> _EXERCISE OBJECTIVE_:
In the records below, count every line that includes the word "https". Provide the total alone.

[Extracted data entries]
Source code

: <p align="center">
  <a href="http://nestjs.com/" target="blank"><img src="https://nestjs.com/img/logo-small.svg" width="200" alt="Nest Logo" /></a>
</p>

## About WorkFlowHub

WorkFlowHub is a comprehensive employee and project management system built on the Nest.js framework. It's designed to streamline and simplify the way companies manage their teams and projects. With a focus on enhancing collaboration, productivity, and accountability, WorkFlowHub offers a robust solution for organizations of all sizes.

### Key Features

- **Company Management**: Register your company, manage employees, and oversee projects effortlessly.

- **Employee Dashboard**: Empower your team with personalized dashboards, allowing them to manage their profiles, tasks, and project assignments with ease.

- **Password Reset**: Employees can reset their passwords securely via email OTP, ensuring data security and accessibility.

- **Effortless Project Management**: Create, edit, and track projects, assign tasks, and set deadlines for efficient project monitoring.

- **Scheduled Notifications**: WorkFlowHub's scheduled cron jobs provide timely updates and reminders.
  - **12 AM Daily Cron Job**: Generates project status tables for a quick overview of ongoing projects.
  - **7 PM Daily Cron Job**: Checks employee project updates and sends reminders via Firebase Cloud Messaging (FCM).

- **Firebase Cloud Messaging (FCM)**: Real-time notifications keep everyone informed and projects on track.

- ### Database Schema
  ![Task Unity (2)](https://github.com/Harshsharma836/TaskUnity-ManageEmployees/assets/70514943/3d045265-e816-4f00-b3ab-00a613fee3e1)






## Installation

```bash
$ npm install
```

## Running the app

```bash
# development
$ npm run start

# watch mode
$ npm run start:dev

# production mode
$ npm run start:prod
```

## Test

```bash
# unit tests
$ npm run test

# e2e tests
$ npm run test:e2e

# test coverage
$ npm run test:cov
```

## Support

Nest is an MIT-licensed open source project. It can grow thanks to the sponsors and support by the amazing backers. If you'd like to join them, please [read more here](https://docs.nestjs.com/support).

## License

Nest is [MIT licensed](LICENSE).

> _COMPLETED EXERCISE_:
3